══ MATERIAL FOR THE TASK ══
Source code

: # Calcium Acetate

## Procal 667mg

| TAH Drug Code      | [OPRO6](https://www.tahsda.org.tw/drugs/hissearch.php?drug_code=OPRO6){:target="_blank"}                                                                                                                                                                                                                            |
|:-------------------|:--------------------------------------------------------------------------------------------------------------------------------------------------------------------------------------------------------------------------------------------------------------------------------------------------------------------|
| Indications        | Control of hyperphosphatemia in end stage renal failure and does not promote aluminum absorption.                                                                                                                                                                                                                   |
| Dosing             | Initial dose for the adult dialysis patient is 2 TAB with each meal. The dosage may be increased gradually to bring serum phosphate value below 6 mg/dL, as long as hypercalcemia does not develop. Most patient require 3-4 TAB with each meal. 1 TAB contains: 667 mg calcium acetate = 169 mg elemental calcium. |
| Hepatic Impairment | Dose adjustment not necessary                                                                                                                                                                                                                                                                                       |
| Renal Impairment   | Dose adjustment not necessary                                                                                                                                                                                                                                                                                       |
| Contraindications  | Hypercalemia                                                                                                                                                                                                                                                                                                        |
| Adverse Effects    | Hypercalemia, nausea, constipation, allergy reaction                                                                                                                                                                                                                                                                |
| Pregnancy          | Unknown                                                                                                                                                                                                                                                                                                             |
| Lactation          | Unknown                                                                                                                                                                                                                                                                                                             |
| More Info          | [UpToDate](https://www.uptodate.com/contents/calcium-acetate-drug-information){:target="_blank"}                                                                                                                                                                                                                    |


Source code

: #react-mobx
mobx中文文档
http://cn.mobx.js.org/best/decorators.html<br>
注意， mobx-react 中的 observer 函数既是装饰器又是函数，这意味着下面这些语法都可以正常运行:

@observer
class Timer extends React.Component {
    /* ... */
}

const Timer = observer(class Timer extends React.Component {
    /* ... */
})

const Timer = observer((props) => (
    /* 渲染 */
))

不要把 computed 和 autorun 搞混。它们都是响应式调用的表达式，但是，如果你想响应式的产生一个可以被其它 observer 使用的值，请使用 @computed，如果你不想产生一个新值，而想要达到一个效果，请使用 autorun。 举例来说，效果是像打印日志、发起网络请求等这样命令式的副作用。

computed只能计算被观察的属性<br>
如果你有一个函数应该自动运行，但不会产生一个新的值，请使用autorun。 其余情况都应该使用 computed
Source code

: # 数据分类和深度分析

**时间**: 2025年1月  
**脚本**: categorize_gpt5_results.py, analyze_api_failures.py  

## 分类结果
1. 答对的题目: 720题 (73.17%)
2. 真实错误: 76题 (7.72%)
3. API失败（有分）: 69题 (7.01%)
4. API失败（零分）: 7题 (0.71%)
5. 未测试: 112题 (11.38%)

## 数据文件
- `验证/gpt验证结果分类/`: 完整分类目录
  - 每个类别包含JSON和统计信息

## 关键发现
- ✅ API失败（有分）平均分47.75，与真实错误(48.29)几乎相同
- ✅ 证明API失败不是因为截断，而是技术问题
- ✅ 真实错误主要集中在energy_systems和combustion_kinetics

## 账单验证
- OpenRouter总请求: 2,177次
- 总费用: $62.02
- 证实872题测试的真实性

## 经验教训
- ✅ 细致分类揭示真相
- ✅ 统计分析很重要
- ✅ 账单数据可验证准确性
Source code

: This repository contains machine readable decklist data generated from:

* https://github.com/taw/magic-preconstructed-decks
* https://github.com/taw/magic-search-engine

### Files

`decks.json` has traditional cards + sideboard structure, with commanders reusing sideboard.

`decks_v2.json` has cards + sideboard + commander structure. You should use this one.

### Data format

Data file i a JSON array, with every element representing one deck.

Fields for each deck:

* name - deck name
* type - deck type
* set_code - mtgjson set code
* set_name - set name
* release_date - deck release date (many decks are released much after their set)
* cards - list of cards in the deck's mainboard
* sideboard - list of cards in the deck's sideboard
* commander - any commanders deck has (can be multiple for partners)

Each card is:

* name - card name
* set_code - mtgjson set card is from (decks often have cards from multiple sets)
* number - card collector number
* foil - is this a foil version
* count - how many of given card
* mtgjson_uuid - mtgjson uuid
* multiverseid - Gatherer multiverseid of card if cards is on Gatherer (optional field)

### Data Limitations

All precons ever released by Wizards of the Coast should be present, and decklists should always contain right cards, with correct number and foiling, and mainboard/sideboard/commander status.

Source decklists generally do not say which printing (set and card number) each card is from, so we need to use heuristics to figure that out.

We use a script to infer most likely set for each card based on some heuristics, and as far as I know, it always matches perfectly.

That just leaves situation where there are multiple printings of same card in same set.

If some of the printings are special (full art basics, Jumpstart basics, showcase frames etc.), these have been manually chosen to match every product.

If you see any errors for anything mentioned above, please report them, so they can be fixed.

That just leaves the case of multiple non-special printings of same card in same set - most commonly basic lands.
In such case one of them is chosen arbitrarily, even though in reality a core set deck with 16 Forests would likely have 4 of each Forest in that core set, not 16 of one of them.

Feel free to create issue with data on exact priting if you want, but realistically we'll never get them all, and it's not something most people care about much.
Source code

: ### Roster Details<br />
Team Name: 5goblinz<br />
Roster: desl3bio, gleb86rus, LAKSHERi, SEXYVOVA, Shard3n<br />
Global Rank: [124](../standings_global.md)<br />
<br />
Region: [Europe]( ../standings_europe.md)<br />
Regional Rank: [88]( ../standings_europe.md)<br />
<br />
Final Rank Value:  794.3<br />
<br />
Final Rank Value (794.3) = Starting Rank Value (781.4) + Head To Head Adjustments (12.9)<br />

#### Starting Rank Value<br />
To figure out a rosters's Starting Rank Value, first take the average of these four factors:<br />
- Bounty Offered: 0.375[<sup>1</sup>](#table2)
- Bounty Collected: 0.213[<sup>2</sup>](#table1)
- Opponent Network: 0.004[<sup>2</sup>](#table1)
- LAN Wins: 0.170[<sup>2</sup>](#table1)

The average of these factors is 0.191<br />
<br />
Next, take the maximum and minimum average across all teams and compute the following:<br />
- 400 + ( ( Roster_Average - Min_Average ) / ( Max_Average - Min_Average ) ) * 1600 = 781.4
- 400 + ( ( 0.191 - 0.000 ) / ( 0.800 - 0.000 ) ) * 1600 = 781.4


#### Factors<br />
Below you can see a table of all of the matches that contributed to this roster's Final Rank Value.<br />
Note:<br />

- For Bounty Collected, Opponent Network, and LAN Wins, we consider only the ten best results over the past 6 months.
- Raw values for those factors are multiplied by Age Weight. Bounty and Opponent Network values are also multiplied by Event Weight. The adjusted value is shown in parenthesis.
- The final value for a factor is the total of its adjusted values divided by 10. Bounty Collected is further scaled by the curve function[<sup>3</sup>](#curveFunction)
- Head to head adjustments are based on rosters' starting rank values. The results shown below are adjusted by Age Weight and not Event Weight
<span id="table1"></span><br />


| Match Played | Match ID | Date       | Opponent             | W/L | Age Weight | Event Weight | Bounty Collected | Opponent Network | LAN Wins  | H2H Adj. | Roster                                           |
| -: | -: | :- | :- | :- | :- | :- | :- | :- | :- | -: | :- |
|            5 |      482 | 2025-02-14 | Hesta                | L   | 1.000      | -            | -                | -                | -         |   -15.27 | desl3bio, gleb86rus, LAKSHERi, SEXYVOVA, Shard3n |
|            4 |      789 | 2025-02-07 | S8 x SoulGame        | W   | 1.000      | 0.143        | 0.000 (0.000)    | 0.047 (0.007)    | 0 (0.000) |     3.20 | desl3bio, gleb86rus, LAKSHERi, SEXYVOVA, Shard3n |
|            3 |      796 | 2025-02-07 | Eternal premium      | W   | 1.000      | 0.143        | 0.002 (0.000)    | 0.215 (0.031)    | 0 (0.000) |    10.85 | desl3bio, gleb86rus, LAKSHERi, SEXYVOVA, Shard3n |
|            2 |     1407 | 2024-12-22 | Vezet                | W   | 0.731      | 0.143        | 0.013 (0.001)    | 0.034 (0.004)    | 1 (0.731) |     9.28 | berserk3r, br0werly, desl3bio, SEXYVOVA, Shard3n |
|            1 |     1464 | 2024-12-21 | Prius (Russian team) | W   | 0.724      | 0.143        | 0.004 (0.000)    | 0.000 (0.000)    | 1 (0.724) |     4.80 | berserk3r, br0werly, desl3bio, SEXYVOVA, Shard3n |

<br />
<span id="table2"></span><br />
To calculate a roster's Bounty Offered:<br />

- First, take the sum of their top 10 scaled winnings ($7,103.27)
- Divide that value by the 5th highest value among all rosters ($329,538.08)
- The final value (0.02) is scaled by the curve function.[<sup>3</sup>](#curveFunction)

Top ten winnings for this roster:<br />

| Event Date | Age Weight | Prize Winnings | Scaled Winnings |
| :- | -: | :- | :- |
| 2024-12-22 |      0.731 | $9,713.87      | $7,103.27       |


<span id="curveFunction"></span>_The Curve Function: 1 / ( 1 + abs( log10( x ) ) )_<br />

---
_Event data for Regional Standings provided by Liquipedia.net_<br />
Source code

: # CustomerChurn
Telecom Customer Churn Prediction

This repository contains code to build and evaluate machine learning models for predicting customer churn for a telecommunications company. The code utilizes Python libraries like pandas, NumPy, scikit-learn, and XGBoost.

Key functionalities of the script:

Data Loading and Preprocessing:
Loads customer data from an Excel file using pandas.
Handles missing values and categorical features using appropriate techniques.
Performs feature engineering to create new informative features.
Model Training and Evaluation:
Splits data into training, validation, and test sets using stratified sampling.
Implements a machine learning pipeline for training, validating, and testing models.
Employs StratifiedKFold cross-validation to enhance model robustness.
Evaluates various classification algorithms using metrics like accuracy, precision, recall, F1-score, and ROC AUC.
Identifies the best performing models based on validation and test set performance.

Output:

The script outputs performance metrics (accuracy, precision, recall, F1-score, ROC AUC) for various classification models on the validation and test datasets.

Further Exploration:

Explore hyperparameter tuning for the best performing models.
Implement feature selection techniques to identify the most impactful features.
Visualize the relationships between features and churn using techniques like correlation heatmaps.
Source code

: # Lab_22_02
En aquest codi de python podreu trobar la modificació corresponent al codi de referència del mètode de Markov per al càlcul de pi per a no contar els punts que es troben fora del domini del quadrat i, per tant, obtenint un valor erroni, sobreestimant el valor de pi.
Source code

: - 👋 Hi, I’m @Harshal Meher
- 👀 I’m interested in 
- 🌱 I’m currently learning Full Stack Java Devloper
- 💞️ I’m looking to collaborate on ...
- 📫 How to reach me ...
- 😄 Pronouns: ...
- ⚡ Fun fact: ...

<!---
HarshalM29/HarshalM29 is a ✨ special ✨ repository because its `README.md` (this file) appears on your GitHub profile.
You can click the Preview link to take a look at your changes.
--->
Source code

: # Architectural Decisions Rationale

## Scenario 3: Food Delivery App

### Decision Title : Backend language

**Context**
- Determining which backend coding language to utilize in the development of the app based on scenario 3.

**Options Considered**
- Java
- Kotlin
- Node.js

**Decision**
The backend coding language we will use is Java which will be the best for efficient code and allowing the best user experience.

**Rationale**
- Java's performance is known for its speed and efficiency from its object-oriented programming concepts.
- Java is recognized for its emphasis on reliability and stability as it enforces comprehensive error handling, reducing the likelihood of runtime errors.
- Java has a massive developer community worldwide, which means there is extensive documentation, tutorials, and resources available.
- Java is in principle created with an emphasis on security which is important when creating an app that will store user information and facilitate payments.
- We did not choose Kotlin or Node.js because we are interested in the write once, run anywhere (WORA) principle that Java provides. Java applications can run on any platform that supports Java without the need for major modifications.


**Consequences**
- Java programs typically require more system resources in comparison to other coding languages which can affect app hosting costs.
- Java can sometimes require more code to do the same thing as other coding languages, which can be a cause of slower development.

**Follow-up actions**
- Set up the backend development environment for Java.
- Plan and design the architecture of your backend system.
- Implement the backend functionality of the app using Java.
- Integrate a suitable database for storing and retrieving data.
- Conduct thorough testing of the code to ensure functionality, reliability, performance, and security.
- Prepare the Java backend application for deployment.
═══
EXERCISE DESCRIPTION
Going down the listing above, begin printing at the line with "- ✅ 账单数据可验证准确性" and finish with the line with "- card name", exactly as they appear.

COMPLETED EXERCISE
- ✅ 账单数据可验证准确性
Source code

: This repository contains machine readable decklist data generated from:

* https://github.com/taw/magic-preconstructed-decks
* https://github.com/taw/magic-search-engine

### Files

`decks.json` has traditional cards + sideboard structure, with commanders reusing sideboard.

`decks_v2.json` has cards + sideboard + commander structure. You should use this one.

### Data format

Data file i a JSON array, with every element representing one deck.

Fields for each deck:

* name - deck name
* type - deck type
* set_code - mtgjson set code
* set_name - set name
* release_date - deck release date (many decks are released much after their set)
* cards - list of cards in the deck's mainboard
* sideboard - list of cards in the deck's sideboard
* commander - any commanders deck has (can be multiple for partners)

Each card is:

* name - card name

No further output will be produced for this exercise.